Sunday, January 23, 2005
One week remains until the Iraq election, in which 16 million registered voters will risk life and limb in order to elect their 'transitional' legislative body, from a long list of parties whose names are not known (not to mention any of their platforms). So, uh, good luck. Personally, this does not bode well for either the Iraqi people or us. It looks like we're headed for disaster here, with 20% of the population already effectively nullified (after the Sunni parties pledged to not take part), and a sectarian civil war appearing nearly imminent, as many commentators have noted. I guess we'll have to see, then, but I hope the new government will be recognized as legitimate, and the elections free and fair and not just seen as such. But this, I admit, is a tall order for a country in the middle of war with no real democratic tradition whatsoever. At least we're putting in place a process, so it doesn't matter if only 50,000 people actually vote, right? Of course ...
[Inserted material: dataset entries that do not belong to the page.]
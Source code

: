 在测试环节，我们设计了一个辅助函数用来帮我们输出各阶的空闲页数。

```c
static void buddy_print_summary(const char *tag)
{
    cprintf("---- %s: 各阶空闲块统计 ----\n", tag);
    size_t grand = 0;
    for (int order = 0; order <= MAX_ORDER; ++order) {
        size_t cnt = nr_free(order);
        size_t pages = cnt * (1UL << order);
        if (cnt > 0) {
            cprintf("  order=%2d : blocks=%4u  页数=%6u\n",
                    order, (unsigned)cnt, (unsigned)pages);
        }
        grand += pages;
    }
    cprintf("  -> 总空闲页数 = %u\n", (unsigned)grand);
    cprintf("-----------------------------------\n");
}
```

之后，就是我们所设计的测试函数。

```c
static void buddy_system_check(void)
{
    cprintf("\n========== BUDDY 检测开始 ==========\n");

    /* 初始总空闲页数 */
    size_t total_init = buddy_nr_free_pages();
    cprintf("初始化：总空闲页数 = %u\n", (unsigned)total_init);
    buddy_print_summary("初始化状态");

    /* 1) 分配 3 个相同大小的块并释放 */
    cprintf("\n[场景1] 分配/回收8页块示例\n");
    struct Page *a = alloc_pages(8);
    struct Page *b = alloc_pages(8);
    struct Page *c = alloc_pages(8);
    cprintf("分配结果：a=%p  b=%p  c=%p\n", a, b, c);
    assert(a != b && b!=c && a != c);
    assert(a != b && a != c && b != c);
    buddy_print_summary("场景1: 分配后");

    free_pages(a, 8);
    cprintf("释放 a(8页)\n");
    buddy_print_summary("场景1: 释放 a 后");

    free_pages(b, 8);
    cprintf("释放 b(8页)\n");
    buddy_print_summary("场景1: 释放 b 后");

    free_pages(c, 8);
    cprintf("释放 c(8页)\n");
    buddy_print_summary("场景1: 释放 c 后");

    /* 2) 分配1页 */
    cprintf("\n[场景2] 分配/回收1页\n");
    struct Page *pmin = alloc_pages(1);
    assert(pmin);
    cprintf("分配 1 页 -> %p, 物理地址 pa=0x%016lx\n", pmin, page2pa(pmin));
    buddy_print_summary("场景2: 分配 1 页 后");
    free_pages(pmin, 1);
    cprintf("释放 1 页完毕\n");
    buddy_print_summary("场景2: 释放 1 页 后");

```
Thursday, January 20, 2005
Bush was coronated with much fanfare and excessive 'security' entailments today. The number of guards was astounding, which formed a thick black line from the aerial view that effectively barred any sort of mass participation. Nonetheless, protests shown through, though marginalized. In his second inaugural speech, Bush in his 17 minutes at the podium did not have the time to mention the war in Iraq or begin to address the serious situation we are in but found the ability to throw in the word 'freedom' 25 times (not counting 'liberty' or 'free'). As many expected, myself included, nice, pretty words to mask uncomfortable if not disturbing realities. One sentence had me almost laugh out loud, in which we are told that our government (or, in his world, 'America') "will not impose our own style of government on the unwilling." What? Perhaps it was some, I don't know, transcription error or something: he couldn't of said that, could he? Anyway, it was a speech completely void of meaning and emblematic of the duplicity and opportunistic hypocrisy that we have come to see in the past four years. And (I had thought that I would never have to say this) also for the next four. Having won just about 50.73% of the popular vote, our duly-elected President strides as if he indeed has been given some sort of mandate with which to change the world, and our future. The door is open to the second term. Knock it out the park. Let us get out of your way first ...
Monday, January 17, 2005
Today commemorates the birth of one of the greatest civil rights leaders in our history: Martin Luther King. It is tragic that his words that preached nonviolence appeared to have amounted to little toward that direction, and quite ironic that the rulers at the top take their holiday in his name while doing everything to subvert his dream of peace and tranquility; in particular, their classic divide-and-conquer method that granted them a slim majority in the 2004 election. Was MLK an idealist? I don't know. All that I can hope is that we serve his memory well by pushing for change in this new century that will benefit all, and not benefit some at the expense of all others.
Sunday, January 16, 2005
President-elect George W. Bush has said that November's election has shown that the American public has 'ratified' his policies, in particular that which led to our embroiled presence in Iraq. Moreover, according to today's Washington Post, he honestly believes that there is now "no reason to hold any administration officials accountable for mistakes or misjudgments in prewar planning or managing the violent aftermath."* The first claim is just not true, and the second is sickening and outrageous. Yes, Bush won election with a narrow majority of electorate, but this is not a clear-cut affirmation of his policies. Any serious poll can demonstrate that the majority of the American people have serious reservations, if not tacit opposition to, his domestic policies, and that the majority have turned against the Iraq war. Secondly, what is all this about there being "no reason" to hold the public leaders that sent our soldiers to die without just cause accountable? Holding the government accountable is one of the hallmarks of our democracy, especially when we launch an aggressive war that has effectively crippled the fight against al Qaeda and increased the proliferation of weapons of mass destruction. Not to mention, of course, the 1,350 American and 16,000 Iraqi dead. Alas, no accountability . . .
*Jim VandeHei & Michael A. Fletcher, "Bush Says Election Ratified Iraq Policy," 16 January 2005, A1.
Wednesday, January 05, 2005
Tuesday, January 04, 2005
Sunday, January 02, 2005
The hiatus is over, as is 2004. A miserable year that was. And what a horrible note it ended on. I am very sorry that I did not talk about it, but what was there to say? After all, no one is really reading this, right? (Scratch that.) Anyway, my fellow bloggers at the scene fulfilled their roles; I failed mine. I couldn't think what to say, really. It is a tragedy. A major tragedy. I think the toll is nearing something like 150,000. Jesus. Anyway, happy new year.